> Data to process:
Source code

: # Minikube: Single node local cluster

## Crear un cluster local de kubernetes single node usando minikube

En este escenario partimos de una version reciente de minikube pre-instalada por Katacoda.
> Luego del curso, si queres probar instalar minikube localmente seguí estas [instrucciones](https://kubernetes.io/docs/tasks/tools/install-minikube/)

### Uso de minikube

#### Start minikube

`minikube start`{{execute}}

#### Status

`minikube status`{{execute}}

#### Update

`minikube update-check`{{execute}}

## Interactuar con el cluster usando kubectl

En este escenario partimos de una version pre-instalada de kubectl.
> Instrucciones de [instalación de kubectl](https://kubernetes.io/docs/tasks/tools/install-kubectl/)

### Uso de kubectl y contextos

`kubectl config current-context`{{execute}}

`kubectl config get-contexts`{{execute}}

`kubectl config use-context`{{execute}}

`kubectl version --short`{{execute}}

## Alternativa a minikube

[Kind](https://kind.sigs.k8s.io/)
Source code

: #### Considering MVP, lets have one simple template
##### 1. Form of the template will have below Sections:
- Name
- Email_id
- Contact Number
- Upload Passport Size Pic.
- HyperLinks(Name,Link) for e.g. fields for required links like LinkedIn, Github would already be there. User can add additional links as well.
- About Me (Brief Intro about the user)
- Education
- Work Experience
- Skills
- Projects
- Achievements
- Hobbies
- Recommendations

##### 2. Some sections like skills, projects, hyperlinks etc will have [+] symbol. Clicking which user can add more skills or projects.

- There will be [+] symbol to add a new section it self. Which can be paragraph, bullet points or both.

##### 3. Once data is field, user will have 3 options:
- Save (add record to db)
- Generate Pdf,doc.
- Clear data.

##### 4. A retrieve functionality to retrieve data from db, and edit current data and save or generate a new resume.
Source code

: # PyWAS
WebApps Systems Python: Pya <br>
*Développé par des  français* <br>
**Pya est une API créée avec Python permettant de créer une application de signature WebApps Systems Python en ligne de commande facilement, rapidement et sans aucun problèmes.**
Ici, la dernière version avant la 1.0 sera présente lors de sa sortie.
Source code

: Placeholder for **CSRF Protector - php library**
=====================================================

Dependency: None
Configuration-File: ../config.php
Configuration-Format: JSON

> What to produce: Within the records, the lines containing the string "Name" are to be counted and their number given without comment.

> Response area: 2